The potential for more visually complex gaming on mobile platforms is very much dependent on whether phones can display these elements. We are increasingly seeing the development of folding screens, and this holds some potential for gamers. The Samsung Galaxy Fold can unwrap from a regular smartphone-sized screen to become closer to a tablet device; this can be useful for displaying finer details and more immersive content.   

  • Power

One of the key challenges that the progression of mobile gaming faces is that of battery life. Graphics and interactions-heavy applications eat electricity. This leads to many mobile gamers playing while plugged into main outlets, which also puts devices at risk of damage from unexpected surges; it’s one of the reasons many of us have taken to operating with surge protectors. The future of mobile gaming is likely to address this issue. We can expect the continued development of batteries with larger capacities and shorter charging times. We can also expect to see radio charging technology, removing the need to be tethered to charge and play at the same time.  

  • 5G

The fifth generation of mobile networking capability is expected to be a huge boost for mobile gaming.
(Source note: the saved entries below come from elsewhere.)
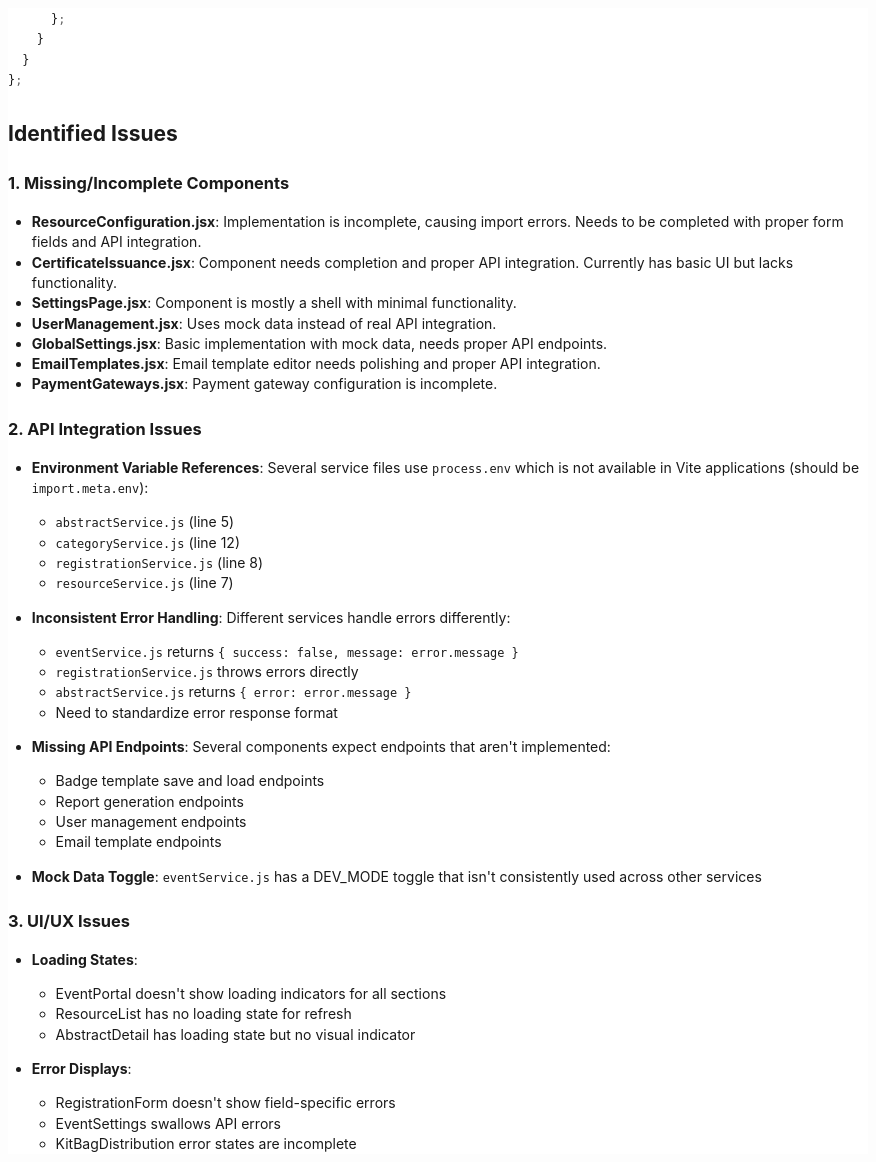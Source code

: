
 ```javascript
      };
    }
  }
};
```

## Identified Issues

### 1. Missing/Incomplete Components

- **ResourceConfiguration.jsx**: Implementation is incomplete, causing import errors. Needs to be completed with proper form fields and API integration.
- **CertificateIssuance.jsx**: Component needs completion and proper API integration. Currently has basic UI but lacks functionality.
- **SettingsPage.jsx**: Component is mostly a shell with minimal functionality.
- **UserManagement.jsx**: Uses mock data instead of real API integration.
- **GlobalSettings.jsx**: Basic implementation with mock data, needs proper API endpoints.
- **EmailTemplates.jsx**: Email template editor needs polishing and proper API integration.
- **PaymentGateways.jsx**: Payment gateway configuration is incomplete.

### 2. API Integration Issues

- **Environment Variable References**: Several service files use `process.env` which is not available in Vite applications (should be `import.meta.env`):
  - `abstractService.js` (line 5)
  - `categoryService.js` (line 12)
  - `registrationService.js` (line 8)
  - `resourceService.js` (line 7)

- **Inconsistent Error Handling**: Different services handle errors differently:
  - `eventService.js` returns `{ success: false, message: error.message }`
  - `registrationService.js` throws errors directly
  - `abstractService.js` returns `{ error: error.message }`
  - Need to standardize error response format

- **Missing API Endpoints**: Several components expect endpoints that aren't implemented:
  - Badge template save and load endpoints
  - Report generation endpoints
  - User management endpoints
  - Email template endpoints

- **Mock Data Toggle**: `eventService.js` has a DEV_MODE toggle that isn't consistently used across other services

### 3. UI/UX Issues

- **Loading States**: 
  - EventPortal doesn't show loading indicators for all sections
  - ResourceList has no loading state for refresh
  - AbstractDetail has loading state but no visual indicator

- **Error Displays**: 
  - RegistrationForm doesn't show field-specific errors
  - EventSettings swallows API errors
  - KitBagDistribution error states are incomplete
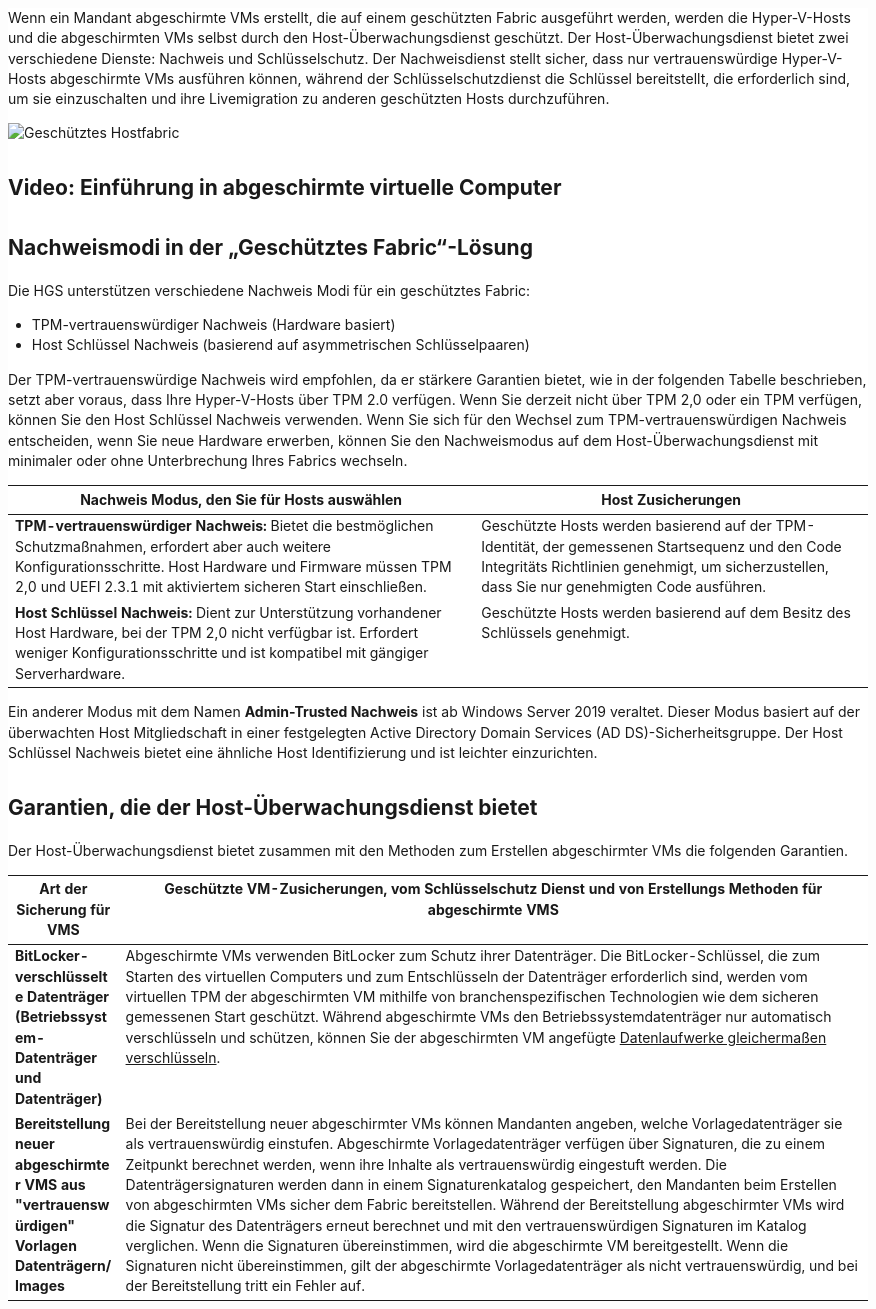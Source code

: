 Wenn ein Mandant abgeschirmte VMs erstellt, die auf einem geschützten Fabric ausgeführt werden, werden die Hyper-V-Hosts und die abgeschirmten VMs selbst durch den Host-Überwachungsdienst geschützt. Der Host-Überwachungsdienst bietet zwei verschiedene Dienste: Nachweis und Schlüsselschutz. Der Nachweisdienst stellt sicher, dass nur vertrauenswürdige Hyper-V-Hosts abgeschirmte VMs ausführen können, während der Schlüsselschutzdienst die Schlüssel bereitstellt, die erforderlich sind, um sie einzuschalten und ihre Livemigration zu anderen geschützten Hosts durchzuführen.

![Geschütztes Hostfabric](../media/Guarded-Fabric-Shielded-VM/Guarded-Host-Overview-Diagram.png)

## <a name="video-introduction-to-shielded-virtual-machines"></a>Video: Einführung in abgeschirmte virtuelle Computer 

<iframe src="https://channel9.msdn.com/Shows/Mechanics/Introduction-to-Shielded-Virtual-Machines-in-Windows-Server-2016/player" width="650" height="440" allowFullScreen frameBorder="0"></iframe>

## <a name="attestation-modes-in-the-guarded-fabric-solution"></a>Nachweismodi in der „Geschütztes Fabric“-Lösung

Die HGS unterstützen verschiedene Nachweis Modi für ein geschütztes Fabric:

- TPM-vertrauenswürdiger Nachweis (Hardware basiert)
- Host Schlüssel Nachweis (basierend auf asymmetrischen Schlüsselpaaren)

Der TPM-vertrauenswürdige Nachweis wird empfohlen, da er stärkere Garantien bietet, wie in der folgenden Tabelle beschrieben, setzt aber voraus, dass Ihre Hyper-V-Hosts über TPM 2.0 verfügen. Wenn Sie derzeit nicht über TPM 2,0 oder ein TPM verfügen, können Sie den Host Schlüssel Nachweis verwenden. Wenn Sie sich für den Wechsel zum TPM-vertrauenswürdigen Nachweis entscheiden, wenn Sie neue Hardware erwerben, können Sie den Nachweismodus auf dem Host-Überwachungsdienst mit minimaler oder ohne Unterbrechung Ihres Fabrics wechseln.

| **Nachweis Modus, den Sie für Hosts auswählen**                                            | **Host Zusicherungen** |
|-------------------------------------|------------------------------------------------------------------------------------------------------------------------------------------------------------------------------------------------------------------------|
|**TPM-vertrauenswürdiger Nachweis:** Bietet die bestmöglichen Schutzmaßnahmen, erfordert aber auch weitere Konfigurationsschritte. Host Hardware und Firmware müssen TPM 2,0 und UEFI 2.3.1 mit aktiviertem sicheren Start einschließen. | Geschützte Hosts werden basierend auf der TPM-Identität, der gemessenen Startsequenz und den Code Integritäts Richtlinien genehmigt, um sicherzustellen, dass Sie nur genehmigten Code ausführen.| 
| **Host Schlüssel Nachweis:** Dient zur Unterstützung vorhandener Host Hardware, bei der TPM 2,0 nicht verfügbar ist. Erfordert weniger Konfigurationsschritte und ist kompatibel mit gängiger Serverhardware. | Geschützte Hosts werden basierend auf dem Besitz des Schlüssels genehmigt. | 

Ein anderer Modus mit dem Namen **Admin-Trusted Nachweis** ist ab Windows Server 2019 veraltet. Dieser Modus basiert auf der überwachten Host Mitgliedschaft in einer festgelegten Active Directory Domain Services (AD DS)-Sicherheitsgruppe. Der Host Schlüssel Nachweis bietet eine ähnliche Host Identifizierung und ist leichter einzurichten. 

## <a name="assurances-provided-by-the-host-guardian-service"></a>Garantien, die der Host-Überwachungsdienst bietet

Der Host-Überwachungsdienst bietet zusammen mit den Methoden zum Erstellen abgeschirmter VMs die folgenden Garantien.

| **Art der Sicherung für VMS**                         | **Geschützte VM-Zusicherungen, vom Schlüsselschutz Dienst und von Erstellungs Methoden für abgeschirmte VMS** |
|----------------------------|--------------------------------------------------|
| **BitLocker-verschlüsselte Datenträger (Betriebssystem-Datenträger und Datenträger)**   | Abgeschirmte VMs verwenden BitLocker zum Schutz ihrer Datenträger. Die BitLocker-Schlüssel, die zum Starten des virtuellen Computers und zum Entschlüsseln der Datenträger erforderlich sind, werden vom virtuellen TPM der abgeschirmten VM mithilfe von branchenspezifischen Technologien wie dem sicheren gemessenen Start geschützt. Während abgeschirmte VMs den Betriebssystemdatenträger nur automatisch verschlüsseln und schützen, können Sie der abgeschirmten VM angefügte [Datenlaufwerke gleichermaßen verschlüsseln](https://technet.microsoft.com/itpro/windows/keep-secure/bitlocker-overview). |
| **Bereitstellung neuer abgeschirmter VMS aus "vertrauenswürdigen" Vorlagen Datenträgern/Images** | Bei der Bereitstellung neuer abgeschirmter VMs können Mandanten angeben, welche Vorlagedatenträger sie als vertrauenswürdig einstufen. Abgeschirmte Vorlagedatenträger verfügen über Signaturen, die zu einem Zeitpunkt berechnet werden, wenn ihre Inhalte als vertrauenswürdig eingestuft werden. Die Datenträgersignaturen werden dann in einem Signaturenkatalog gespeichert, den Mandanten beim Erstellen von abgeschirmten VMs sicher dem Fabric bereitstellen. Während der Bereitstellung abgeschirmter VMs wird die Signatur des Datenträgers erneut berechnet und mit den vertrauenswürdigen Signaturen im Katalog verglichen. Wenn die Signaturen übereinstimmen, wird die abgeschirmte VM bereitgestellt. Wenn die Signaturen nicht übereinstimmen, gilt der abgeschirmte Vorlagedatenträger als nicht vertrauenswürdig, und bei der Bereitstellung tritt ein Fehler auf. |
It represents the ability for users to be free of lags or interruptions to their internet service. It also enables fast downloads of large amounts of data. This means that developers will be able to produce more data-rich games, and gamers will benefit from uninterrupted cooperative or competitive play with more players than they would previously have been able to.   

Conclusion

Mobile devices are a key part of our lives. They have also made an impact on gaming, proving to open doors to more diverse players and developers alike. As we move into the future, the technological advances that help keep smartphones a key part of our existence are also likely to offer advantages to the continued development in this field of entertainment.